I want to preface this by explaining that I only write this anonymously because I don’t want colleges or future employers to look my name up and read about my childhood trauma. I attended kindergarten through 4th grade in a Vermont Public School. I am now in High School. Last year a letter was written addressing parents about restraint and seclusion policies in the Harwood Unified Union School District. I was one of those students affected by those policies.
What I remember most about my elementary school was what we students called the ‘White Room.’ It is the main isolation or seclusion room on the bottom floor within what was known as the ‘S.S.S.’ office. I think it stood for Special Student Services. I remember the ‘White Room’ well. It was a small room, and yet I felt even smaller.

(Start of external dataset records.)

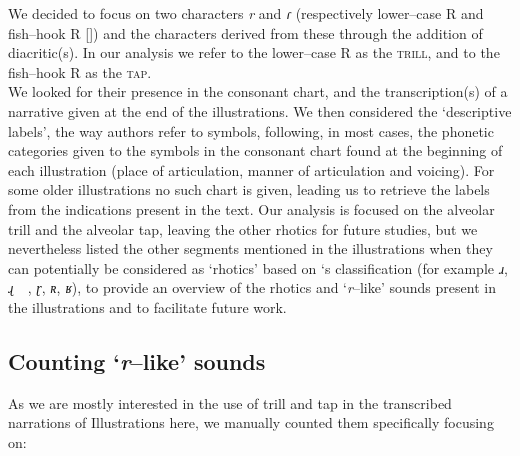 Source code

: We decided to focus on two characters \textit{r} and \textit{ɾ} (respectively lower–case R and fish–hook R [\cite{pullum1996phonetic}]) and the characters derived from these through the addition of diacritic(s). In our analysis we refer to the lower–case R as the \textsc{trill}, and to the fish–hook R as the \textsc{tap}.\\

We looked for their presence in the consonant chart, and the transcription(s) of a narrative given at the end of the illustrations. We then considered the ‘descriptive labels’, the way authors refer to symbols, following, in most cases, the phonetic categories given to the symbols in the consonant chart found at the beginning of each illustration (place of articulation, manner of articulation and voicing). For some older illustrations no such chart is given, leading us to retrieve the labels from the indications present in the text. Our analysis is focused on the alveolar trill and the alveolar tap, leaving the other rhotics for  future studies, but we nevertheless listed the other segments mentioned in the illustrations when they can potentially be considered as ‘rhotics’ based on \textcite{magnusonStoryTwoVocal2007}‘s classification (for example \textit{ɹ}, \textit{ɻ~~}, \textit{ɽ}, \textit{ʀ}, \textit{ʁ}), to provide an overview of the rhotics and ‘\textit{r}–like’ sounds present in the illustrations and to facilitate future work. 

\subsection{Counting ‘\textit{r}–like’ sounds}

As we are mostly interested in the use of trill and tap in the transcribed narrations of Illustrations here, we  manually counted them specifically focusing on:

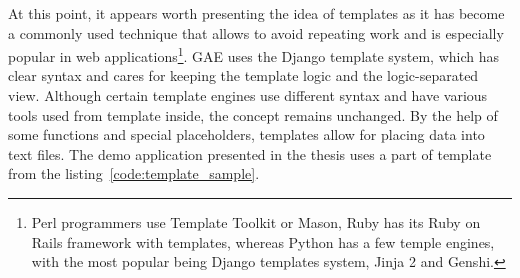 At this point, it appears worth presenting the idea of templates as it has become a commonly used technique that allows to avoid repeating work and is especially popular in web applications\footnote{Perl programmers use Template Toolkit or Mason, Ruby has its Ruby on Rails framework with templates, whereas Python has a few temple engines, with the most popular being Django templates system, Jinja 2 and Genshi.}. GAE uses the Django template system, which has clear syntax and cares for keeping the template logic and the logic-separated view. Although certain template engines use different syntax and have various tools used from template inside, the concept remains unchanged. By the help of some functions and special placeholders, templates allow for placing data into text files. The demo application presented in the thesis uses a part of template from the listing~\ref{code:template_sample}. 


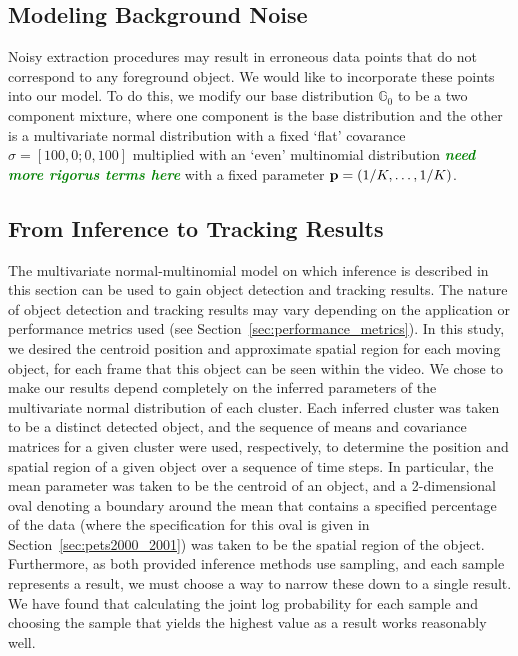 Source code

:\documentclass[smallcondensed, final]{svjour3}
\newcommand{\willie}[1]{\textcolor{green}{\textsf{\emph{\textbf{\textcolor{green}{#1}}}}}}
\begin{document}
\subsection{Modeling Background Noise}

Noisy extraction procedures may result in erroneous data points that do not correspond to any foreground object. We would like to incorporate these points into our model. To do this, we modify our base distribution $\mathbb{G}_{0}$ to be a two component mixture, where one component is the base distribution and the other is a multivariate normal distribution with a fixed `flat' covarance $\sigma = [100, 0; 0, 100]$ multiplied with an `even' multinomial distribution \willie{need more rigorus terms here} with a fixed parameter $\bold{p} = (1/K, \ldots, 1/K)$.


\subsection{From Inference to Tracking Results}
\label{sec:inference_to_results}
The multivariate normal-multinomial model on which inference is described in this section can be used to gain object detection and tracking results. The nature of object detection and tracking results may vary depending on the application or performance metrics used (see Section~\ref{sec:performance_metrics}). In this study, we desired the centroid position and approximate spatial region for each moving object, for each frame that this object can be seen within the video. We chose to make our results depend completely on the inferred parameters of the multivariate normal distribution of each cluster. Each inferred cluster was taken to be a distinct detected object, and the sequence of means and covariance matrices for a given cluster were used, respectively, to determine the position and spatial region of a given object over a sequence of time steps. In particular, the mean parameter was taken to be the centroid of an object, and a 2-dimensional oval denoting a boundary around the mean that contains a specified percentage of the data (where the specification for this oval is given in Section~\ref{sec:pets2000_2001}) was taken to be the spatial region of the object. Furthermore, as both provided inference methods use sampling, and each sample represents a result, we must choose a way to narrow these down to a single result. We have found that calculating the joint log probability for each sample and choosing the sample that yields the highest value as a result works reasonably well.
\end{document}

It was barren of furniture, so I sat on cold off-white tiles and stared at hard walls that were blindingly white with the lights on. I would sit there for what felt like ages, but most likely was often 10-30 minute periods. I know at least once, I was in there for an hour. There were no windows in that room except for one too high set for me, a short child, to reach.
I would sit in that room. I always felt a sense of frantic urgency to get out. I’d scream and cry and hit the door until I went numb and escaped into my imagination.
I was ignored in that room until I was too emotionally drained to care when or if they brought me out. It’s worth mentioning that I never knew what hyperventilating or anxiety attacks were until middle school—this is to say that I experienced anxiety attacks while in that room but didn’t know it. I feel it’s also important to note that most of my memories of the ‘White Room’ were from kindergarten through second grade—they still put me in there when I was older. However, it’s much harder to drag a fourth grader from the third floor to the ground floor than a smaller, weaker kindergarten whose class is on the same floor as the S.S.S. offices.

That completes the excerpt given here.